Data excerpts
________________________________________

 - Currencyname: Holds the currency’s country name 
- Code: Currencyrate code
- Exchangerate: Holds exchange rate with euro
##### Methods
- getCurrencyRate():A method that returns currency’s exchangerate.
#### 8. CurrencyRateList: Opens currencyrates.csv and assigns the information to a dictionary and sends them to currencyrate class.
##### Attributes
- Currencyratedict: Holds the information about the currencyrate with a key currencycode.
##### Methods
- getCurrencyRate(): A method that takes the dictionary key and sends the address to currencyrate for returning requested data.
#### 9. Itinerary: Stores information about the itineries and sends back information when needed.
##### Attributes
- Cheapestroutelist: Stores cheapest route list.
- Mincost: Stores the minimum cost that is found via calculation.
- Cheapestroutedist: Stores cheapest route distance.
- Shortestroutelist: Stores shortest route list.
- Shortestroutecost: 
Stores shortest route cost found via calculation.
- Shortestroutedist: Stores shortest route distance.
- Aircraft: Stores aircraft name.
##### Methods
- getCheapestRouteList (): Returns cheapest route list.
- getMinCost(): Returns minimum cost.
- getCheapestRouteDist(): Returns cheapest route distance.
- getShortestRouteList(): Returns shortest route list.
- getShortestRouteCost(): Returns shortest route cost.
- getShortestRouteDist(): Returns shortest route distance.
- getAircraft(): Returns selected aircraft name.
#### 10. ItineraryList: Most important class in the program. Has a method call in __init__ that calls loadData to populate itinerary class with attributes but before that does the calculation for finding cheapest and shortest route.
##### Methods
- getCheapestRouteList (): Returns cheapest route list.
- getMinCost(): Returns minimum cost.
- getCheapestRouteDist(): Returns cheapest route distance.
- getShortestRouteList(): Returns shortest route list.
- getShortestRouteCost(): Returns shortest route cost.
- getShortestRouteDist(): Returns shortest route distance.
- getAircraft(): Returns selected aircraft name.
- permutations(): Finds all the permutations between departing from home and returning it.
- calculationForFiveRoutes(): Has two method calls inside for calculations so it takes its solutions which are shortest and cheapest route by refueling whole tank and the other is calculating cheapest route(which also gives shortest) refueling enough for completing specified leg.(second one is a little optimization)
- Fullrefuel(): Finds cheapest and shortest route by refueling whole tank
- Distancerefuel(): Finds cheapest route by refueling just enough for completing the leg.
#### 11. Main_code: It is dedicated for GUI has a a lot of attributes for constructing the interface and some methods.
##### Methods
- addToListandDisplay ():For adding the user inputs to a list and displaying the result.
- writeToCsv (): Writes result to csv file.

________________________________________

● **TASK INSTRUCTIONS**
Show every line above in which the word "result" appears.

● **OUTPUT FOR THIS EXERCISE**
- addToListandDisplay ():For adding the user inputs to a list and displaying the result.
- writeToCsv (): Writes result to csv file.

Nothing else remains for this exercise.